Sylvio Costa: O senhor presidente da República. Digamos que o senhor se eleja, é empossado. Qual o seu primeiro ato como presidente? Qual é a primeira grande preocupação?

Eduardo Jorge: A primeira grande preocupação?

Sylvio Costa: A primeira providência que o senhor toma. Qual é a mais premente a ser resolvida no país?
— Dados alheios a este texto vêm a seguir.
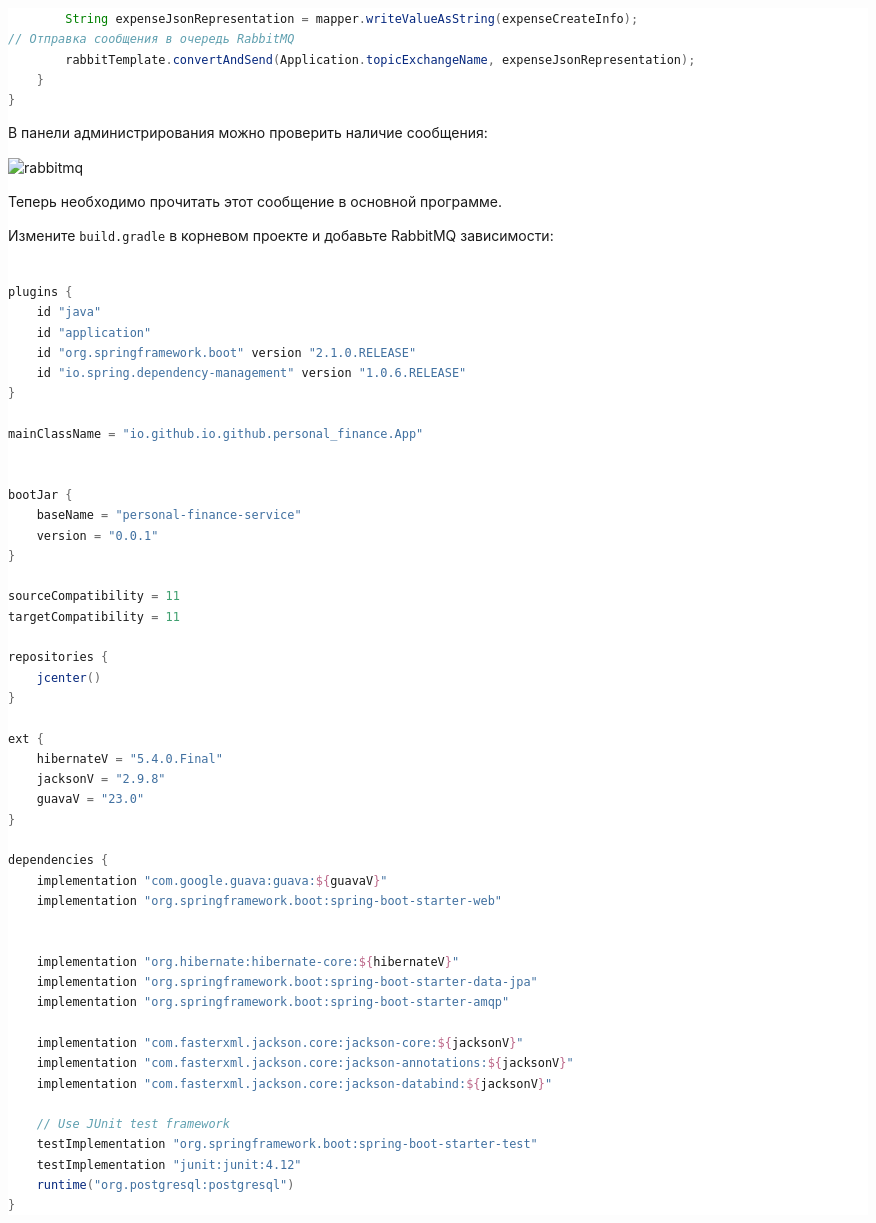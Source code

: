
 ```java
        String expenseJsonRepresentation = mapper.writeValueAsString(expenseCreateInfo);
// Отправка сообщения в очередь RabbitMQ
        rabbitTemplate.convertAndSend(Application.topicExchangeName, expenseJsonRepresentation);
    }
}
```

В панели администрирования можно проверить наличие сообщения:

![rabbitmq](https://media.githubusercontent.com/media/rmuhamedgaliev-mkdev/quest-static/master/rabbitmq-quest-management.jpg)

Теперь необходимо прочитать этот сообщение в основной программе.

Измените `build.gradle` в корневом проекте и добавьте RabbitMQ зависимости:

```groovy

plugins {
    id "java"
    id "application"
    id "org.springframework.boot" version "2.1.0.RELEASE"
    id "io.spring.dependency-management" version "1.0.6.RELEASE"
}

mainClassName = "io.github.io.github.personal_finance.App"


bootJar {
    baseName = "personal-finance-service"
    version = "0.0.1"
}

sourceCompatibility = 11
targetCompatibility = 11

repositories {
    jcenter()
}

ext {
    hibernateV = "5.4.0.Final"
    jacksonV = "2.9.8"
    guavaV = "23.0"
}

dependencies {
    implementation "com.google.guava:guava:${guavaV}"
    implementation "org.springframework.boot:spring-boot-starter-web"


    implementation "org.hibernate:hibernate-core:${hibernateV}"
    implementation "org.springframework.boot:spring-boot-starter-data-jpa"
    implementation "org.springframework.boot:spring-boot-starter-amqp"

    implementation "com.fasterxml.jackson.core:jackson-core:${jacksonV}"
    implementation "com.fasterxml.jackson.core:jackson-annotations:${jacksonV}"
    implementation "com.fasterxml.jackson.core:jackson-databind:${jacksonV}"

    // Use JUnit test framework
    testImplementation "org.springframework.boot:spring-boot-starter-test"
    testImplementation "junit:junit:4.12"
    runtime("org.postgresql:postgresql")
}


```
Eduardo Jorge: Coerente com essa visão de que o aquecimento global é o problema mais sério que a Humanidade vai enfrentar nos próximos... Hoje, já, mas principalmente para os seus filhos, para os seus netos e para os seus bisnetos – e, como a gente gosta dos netos, às vezes, até mais do que dos filhos, eu fico pensando nisso o tempo todo –, eu pensaria em alguma atitude simbólica para mostrar para o povo brasileiro como o aquecimento é uma coisa gravíssima, e como o Brasil tem que se ajudar a si próprio e ajudar a Humanidade. E aí o aquecimento global tem duas faces, é aqueles discos de vinil que têm o lado “A” e o lado “B”. O lado “A” é você diminuir as emissões. Diminuir uso do petróleo, diminuir o uso do carvão etc. Diminuir as emissões. Mas o lado “B” é você cuidar da adaptação para evitar que coisas como essa que aconteceu, agora, na Cantareira, façam sofrer as pessoas e, principalmente, para evitar que desastres climáticos levem à morte de pessoas. E essa é uma coisa muito importante, e nisso não se fala, né? E aqui no Brasil os desastres climáticos estão matando pessoas. Então, a primeira coisa que eu faria era uma reunião com os governadores...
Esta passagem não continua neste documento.